• [About this exercise]: Look through the records, and whenever a line includes the word "Matching", copy it.

• [Supplied material]:
>>>>>
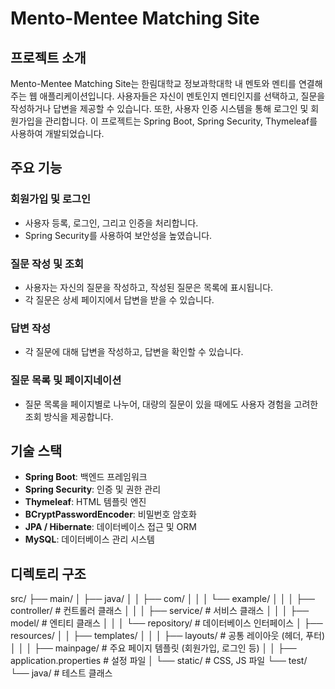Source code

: # Mento-Mentee Matching Site

## 프로젝트 소개
Mento-Mentee Matching Site는 한림대학교 정보과학대학 내 멘토와 멘티를 연결해주는 웹 애플리케이션입니다.
사용자들은 자신이 멘토인지 멘티인지를 선택하고, 질문을 작성하거나 답변을 제공할 수 있습니다. 
또한, 사용자 인증 시스템을 통해 로그인 및 회원가입을 관리합니다. 
이 프로젝트는 Spring Boot, Spring Security, Thymeleaf를 사용하여 개발되었습니다.

## 주요 기능

### 회원가입 및 로그인
- 사용자 등록, 로그인, 그리고 인증을 처리합니다. 
- Spring Security를 사용하여 보안성을 높였습니다.

### 질문 작성 및 조회
- 사용자는 자신의 질문을 작성하고, 작성된 질문은 목록에 표시됩니다. 
- 각 질문은 상세 페이지에서 답변을 받을 수 있습니다.

### 답변 작성
- 각 질문에 대해 답변을 작성하고, 답변을 확인할 수 있습니다.

### 질문 목록 및 페이지네이션
- 질문 목록을 페이지별로 나누어, 대량의 질문이 있을 때에도 사용자 경험을 고려한 조회 방식을 제공합니다.

## 기술 스택
- **Spring Boot**: 백엔드 프레임워크
- **Spring Security**: 인증 및 권한 관리
- **Thymeleaf**: HTML 템플릿 엔진
- **BCryptPasswordEncoder**: 비밀번호 암호화
- **JPA / Hibernate**: 데이터베이스 접근 및 ORM
- **MySQL**: 데이터베이스 관리 시스템

## 디렉토리 구조
src/ ├── main/ │ ├── java/ │ │ ├── com/ │ │ │ └── example/ │ │ │ ├── controller/ # 컨트롤러 클래스 │ │ │ ├── service/ # 서비스 클래스 │ │ │ ├── model/ # 엔티티 클래스 │ │ │ └── repository/ # 데이터베이스 인터페이스 │ ├── resources/ │ │ ├── templates/ │ │ │ ├── layouts/ # 공통 레이아웃 (헤더, 푸터) │ │ │ ├── mainpage/ # 주요 페이지 템플릿 (회원가입, 로그인 등) │ │ ├── application.properties # 설정 파일 │ └── static/ # CSS, JS 파일 └── test/ └── java/ # 테스트 클래스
<<<<<
• [Task solution]:
: # Mento-Mentee Matching Site
Mento-Mentee Matching Site는 한림대학교 정보과학대학 내 멘토와 멘티를 연결해주는 웹 애플리케이션입니다.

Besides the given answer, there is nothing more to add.